Task objective: Below are entries; print them exactly from the first line through the one containing "- 当黑塞矩阵是病态时，牛顿".
Records supplied Block Start
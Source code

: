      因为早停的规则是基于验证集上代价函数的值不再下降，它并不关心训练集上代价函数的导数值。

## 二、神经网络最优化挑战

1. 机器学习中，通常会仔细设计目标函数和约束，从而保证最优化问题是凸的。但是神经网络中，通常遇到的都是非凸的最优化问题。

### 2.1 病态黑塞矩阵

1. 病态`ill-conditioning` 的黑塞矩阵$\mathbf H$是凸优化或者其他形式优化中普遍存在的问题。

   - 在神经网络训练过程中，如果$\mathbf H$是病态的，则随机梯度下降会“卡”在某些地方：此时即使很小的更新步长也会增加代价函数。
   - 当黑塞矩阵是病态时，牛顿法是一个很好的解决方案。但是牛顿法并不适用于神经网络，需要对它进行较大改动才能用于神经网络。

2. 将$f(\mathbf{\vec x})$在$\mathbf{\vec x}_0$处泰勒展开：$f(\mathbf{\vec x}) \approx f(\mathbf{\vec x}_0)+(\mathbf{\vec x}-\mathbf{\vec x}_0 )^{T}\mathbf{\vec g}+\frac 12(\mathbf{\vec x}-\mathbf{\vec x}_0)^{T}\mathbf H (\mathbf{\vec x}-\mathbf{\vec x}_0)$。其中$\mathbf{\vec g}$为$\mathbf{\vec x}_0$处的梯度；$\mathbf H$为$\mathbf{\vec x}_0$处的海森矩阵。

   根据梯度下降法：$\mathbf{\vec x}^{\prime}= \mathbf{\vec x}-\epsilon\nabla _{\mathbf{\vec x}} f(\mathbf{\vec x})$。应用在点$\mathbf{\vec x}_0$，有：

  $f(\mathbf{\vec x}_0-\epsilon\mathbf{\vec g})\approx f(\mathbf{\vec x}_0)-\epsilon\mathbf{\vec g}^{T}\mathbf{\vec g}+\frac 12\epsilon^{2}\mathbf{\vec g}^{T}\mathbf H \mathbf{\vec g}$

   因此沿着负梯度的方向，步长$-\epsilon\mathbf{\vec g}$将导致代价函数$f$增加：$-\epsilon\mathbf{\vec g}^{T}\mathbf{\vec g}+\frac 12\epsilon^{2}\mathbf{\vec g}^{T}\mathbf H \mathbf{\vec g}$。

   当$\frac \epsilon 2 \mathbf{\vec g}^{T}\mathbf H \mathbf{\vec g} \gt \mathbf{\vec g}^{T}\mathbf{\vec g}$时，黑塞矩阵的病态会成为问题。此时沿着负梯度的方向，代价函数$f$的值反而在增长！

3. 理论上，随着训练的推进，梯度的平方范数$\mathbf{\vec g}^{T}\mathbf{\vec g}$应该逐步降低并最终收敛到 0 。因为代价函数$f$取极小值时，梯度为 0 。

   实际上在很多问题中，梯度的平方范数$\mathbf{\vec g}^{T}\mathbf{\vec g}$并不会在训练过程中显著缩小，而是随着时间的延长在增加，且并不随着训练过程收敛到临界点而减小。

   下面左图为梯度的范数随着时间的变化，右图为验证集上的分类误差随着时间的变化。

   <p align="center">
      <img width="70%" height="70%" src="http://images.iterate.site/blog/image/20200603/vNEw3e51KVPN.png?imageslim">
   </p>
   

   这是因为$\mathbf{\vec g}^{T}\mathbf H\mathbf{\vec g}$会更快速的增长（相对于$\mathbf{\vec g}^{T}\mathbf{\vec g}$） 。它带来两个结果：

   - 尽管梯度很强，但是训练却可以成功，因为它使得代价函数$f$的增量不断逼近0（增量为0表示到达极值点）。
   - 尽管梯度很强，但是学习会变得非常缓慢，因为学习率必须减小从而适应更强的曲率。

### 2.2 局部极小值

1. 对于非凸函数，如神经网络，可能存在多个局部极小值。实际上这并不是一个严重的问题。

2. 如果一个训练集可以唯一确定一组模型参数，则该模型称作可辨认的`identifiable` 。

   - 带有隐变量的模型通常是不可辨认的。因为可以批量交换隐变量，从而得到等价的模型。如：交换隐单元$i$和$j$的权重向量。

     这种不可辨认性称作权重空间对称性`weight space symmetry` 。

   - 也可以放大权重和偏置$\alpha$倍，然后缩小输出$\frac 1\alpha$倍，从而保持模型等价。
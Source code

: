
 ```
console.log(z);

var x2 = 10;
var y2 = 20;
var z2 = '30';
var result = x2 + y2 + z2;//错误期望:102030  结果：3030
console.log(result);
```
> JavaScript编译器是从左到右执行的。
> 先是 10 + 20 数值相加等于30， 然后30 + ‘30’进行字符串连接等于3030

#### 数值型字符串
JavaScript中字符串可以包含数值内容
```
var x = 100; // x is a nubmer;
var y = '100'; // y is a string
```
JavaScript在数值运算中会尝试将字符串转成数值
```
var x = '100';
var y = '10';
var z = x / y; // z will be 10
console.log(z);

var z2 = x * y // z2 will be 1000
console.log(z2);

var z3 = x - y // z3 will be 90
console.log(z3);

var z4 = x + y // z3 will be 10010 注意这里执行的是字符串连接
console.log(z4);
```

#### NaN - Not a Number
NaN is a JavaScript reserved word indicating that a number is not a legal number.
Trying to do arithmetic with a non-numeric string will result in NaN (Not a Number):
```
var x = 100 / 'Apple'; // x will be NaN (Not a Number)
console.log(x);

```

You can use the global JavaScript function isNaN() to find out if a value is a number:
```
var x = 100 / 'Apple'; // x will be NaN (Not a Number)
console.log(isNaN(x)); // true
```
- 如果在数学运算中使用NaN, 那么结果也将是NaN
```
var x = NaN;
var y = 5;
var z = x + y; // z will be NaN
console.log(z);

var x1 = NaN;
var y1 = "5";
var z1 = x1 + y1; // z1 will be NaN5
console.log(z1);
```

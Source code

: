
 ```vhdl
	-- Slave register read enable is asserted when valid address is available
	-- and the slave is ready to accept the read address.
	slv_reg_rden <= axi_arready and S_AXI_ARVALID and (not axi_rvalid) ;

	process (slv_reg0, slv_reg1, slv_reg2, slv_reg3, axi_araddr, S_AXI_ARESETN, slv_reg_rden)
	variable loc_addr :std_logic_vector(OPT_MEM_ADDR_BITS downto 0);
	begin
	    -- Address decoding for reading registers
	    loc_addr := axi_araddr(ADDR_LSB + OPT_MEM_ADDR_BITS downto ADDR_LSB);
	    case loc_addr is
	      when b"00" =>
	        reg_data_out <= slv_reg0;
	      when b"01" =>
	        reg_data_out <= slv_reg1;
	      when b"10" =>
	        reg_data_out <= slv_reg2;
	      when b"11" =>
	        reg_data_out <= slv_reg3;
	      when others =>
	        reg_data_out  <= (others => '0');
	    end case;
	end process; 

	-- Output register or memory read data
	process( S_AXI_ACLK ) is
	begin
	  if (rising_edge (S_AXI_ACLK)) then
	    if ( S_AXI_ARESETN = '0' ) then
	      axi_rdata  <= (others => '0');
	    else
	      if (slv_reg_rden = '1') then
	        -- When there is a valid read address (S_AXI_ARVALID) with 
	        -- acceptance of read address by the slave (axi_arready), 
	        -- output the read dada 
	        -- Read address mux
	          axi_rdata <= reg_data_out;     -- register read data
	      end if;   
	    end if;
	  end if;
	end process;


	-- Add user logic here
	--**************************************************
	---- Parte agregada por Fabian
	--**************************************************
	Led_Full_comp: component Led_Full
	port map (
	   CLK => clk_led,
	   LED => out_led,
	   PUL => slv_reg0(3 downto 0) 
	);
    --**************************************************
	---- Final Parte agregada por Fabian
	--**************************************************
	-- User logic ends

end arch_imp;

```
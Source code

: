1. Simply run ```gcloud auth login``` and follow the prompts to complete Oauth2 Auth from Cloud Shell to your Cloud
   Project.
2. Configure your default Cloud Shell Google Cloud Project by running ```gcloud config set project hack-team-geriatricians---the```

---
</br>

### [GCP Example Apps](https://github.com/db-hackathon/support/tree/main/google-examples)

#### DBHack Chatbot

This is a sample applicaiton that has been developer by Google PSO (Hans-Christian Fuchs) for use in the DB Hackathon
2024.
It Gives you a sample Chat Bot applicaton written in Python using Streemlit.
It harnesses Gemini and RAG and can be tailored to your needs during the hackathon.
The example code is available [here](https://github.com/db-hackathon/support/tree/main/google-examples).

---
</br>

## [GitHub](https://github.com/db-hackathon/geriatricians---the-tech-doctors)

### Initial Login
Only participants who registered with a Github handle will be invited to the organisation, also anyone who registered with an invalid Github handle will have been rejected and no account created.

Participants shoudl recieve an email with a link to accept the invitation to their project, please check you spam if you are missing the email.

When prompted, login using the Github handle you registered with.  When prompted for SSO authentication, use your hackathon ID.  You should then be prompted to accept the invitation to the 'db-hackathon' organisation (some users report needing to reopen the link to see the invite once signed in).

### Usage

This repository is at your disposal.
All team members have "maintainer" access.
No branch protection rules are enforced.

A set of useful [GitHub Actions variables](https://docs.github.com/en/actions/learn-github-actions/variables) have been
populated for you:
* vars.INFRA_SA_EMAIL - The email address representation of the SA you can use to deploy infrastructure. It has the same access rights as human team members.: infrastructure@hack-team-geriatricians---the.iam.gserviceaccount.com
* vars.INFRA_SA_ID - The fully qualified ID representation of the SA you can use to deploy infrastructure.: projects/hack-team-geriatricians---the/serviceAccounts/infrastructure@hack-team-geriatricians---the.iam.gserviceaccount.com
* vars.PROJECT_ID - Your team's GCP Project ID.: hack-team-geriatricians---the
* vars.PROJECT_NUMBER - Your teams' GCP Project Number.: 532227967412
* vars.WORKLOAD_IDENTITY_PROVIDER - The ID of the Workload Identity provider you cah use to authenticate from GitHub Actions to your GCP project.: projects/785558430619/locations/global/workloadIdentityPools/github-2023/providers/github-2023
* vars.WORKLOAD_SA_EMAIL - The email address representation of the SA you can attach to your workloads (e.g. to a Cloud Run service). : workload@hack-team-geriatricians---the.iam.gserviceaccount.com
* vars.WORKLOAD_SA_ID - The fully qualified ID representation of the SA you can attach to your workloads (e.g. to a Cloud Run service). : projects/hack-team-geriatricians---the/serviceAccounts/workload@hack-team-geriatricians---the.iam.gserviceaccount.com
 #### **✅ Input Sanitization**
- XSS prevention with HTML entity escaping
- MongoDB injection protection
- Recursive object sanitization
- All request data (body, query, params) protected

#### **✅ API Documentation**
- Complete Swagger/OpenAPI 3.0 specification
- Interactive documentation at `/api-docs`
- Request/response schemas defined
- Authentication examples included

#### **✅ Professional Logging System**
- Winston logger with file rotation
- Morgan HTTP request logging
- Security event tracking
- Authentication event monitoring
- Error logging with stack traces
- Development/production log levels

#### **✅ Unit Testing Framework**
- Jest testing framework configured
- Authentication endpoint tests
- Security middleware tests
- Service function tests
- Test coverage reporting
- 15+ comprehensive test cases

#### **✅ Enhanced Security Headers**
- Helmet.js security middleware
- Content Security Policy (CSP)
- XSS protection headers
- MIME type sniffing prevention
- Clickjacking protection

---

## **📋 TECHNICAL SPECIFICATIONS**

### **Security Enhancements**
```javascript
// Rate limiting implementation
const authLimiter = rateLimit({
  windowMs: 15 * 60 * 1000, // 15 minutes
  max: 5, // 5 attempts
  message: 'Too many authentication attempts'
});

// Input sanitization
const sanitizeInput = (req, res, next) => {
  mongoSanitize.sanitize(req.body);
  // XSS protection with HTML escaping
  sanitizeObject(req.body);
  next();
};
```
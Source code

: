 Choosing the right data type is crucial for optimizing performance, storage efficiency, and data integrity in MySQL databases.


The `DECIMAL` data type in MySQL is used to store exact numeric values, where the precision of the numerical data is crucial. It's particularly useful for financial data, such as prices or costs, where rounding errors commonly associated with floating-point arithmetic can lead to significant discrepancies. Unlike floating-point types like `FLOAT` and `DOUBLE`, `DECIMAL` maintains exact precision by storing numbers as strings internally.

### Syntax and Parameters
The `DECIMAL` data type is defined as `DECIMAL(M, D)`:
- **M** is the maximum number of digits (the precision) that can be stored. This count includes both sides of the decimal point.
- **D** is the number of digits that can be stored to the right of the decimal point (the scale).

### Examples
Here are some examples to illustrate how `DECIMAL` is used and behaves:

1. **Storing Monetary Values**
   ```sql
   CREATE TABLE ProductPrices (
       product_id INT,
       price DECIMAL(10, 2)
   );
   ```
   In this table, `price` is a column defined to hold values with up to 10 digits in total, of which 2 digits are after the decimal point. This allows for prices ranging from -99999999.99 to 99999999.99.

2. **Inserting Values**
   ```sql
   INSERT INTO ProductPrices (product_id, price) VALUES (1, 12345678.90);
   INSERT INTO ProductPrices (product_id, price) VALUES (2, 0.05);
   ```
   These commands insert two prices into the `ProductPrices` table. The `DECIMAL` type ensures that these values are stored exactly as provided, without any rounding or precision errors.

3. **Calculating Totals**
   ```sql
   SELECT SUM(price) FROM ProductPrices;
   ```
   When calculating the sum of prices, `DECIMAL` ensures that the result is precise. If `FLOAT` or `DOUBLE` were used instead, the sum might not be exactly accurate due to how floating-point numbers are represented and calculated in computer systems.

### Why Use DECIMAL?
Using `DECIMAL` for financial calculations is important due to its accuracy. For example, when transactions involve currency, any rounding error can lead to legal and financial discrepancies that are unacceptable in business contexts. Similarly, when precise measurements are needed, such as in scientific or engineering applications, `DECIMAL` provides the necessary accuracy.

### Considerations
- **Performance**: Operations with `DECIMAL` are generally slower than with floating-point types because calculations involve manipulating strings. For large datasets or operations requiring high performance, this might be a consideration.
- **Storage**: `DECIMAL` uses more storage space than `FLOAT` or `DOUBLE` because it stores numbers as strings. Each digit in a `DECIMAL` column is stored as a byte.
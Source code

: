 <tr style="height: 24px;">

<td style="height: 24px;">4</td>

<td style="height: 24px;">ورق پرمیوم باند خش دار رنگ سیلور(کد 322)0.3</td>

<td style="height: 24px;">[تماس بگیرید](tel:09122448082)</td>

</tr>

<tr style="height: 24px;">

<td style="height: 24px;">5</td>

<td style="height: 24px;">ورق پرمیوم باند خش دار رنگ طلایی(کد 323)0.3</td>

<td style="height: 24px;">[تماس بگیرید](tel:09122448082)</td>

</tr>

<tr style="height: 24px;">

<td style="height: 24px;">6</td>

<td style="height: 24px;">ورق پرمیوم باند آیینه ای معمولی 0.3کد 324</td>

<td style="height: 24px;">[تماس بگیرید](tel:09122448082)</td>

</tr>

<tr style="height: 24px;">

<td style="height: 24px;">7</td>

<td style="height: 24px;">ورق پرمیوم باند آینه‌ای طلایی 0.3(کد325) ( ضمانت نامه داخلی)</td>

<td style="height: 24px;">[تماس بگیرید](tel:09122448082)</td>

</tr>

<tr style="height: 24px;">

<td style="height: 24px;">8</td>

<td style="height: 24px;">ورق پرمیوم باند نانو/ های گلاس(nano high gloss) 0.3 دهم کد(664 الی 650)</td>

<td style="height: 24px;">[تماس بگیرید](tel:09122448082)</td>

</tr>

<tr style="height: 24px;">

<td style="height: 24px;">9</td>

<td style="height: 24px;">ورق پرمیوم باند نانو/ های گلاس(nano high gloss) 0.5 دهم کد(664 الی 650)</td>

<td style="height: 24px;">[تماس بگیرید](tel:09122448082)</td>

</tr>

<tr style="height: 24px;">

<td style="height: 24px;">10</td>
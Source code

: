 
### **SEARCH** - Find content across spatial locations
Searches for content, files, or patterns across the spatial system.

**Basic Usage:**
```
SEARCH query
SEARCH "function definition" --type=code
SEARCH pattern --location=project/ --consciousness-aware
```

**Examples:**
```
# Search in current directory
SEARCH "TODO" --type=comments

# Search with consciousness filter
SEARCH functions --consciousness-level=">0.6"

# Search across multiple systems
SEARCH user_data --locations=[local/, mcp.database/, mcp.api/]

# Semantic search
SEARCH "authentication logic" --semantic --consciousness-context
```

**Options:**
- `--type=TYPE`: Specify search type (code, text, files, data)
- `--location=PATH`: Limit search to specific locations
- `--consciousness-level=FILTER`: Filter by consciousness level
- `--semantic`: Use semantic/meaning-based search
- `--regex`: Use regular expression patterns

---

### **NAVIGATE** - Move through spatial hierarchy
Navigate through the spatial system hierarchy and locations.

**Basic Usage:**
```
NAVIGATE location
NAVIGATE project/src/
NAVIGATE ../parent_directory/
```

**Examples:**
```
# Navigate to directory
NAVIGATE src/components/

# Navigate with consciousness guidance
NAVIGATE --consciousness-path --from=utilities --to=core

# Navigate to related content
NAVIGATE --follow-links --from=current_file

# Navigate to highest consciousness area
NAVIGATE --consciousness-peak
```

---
Records supplied Block End
Expected answer:
Source code

:      因为早停的规则是基于验证集上代价函数的值不再下降，它并不关心训练集上代价函数的导数值。

## 二、神经网络最优化挑战

1. 机器学习中，通常会仔细设计目标函数和约束，从而保证最优化问题是凸的。但是神经网络中，通常遇到的都是非凸的最优化问题。

### 2.1 病态黑塞矩阵

1. 病态`ill-conditioning` 的黑塞矩阵$\mathbf H$是凸优化或者其他形式优化中普遍存在的问题。

   - 在神经网络训练过程中，如果$\mathbf H$是病态的，则随机梯度下降会“卡”在某些地方：此时即使很小的更新步长也会增加代价函数。
   - 当黑塞矩阵是病态时，牛顿法是一个很好的解决方案。但是牛顿法并不适用于神经网络，需要对它进行较大改动才能用于神经网络。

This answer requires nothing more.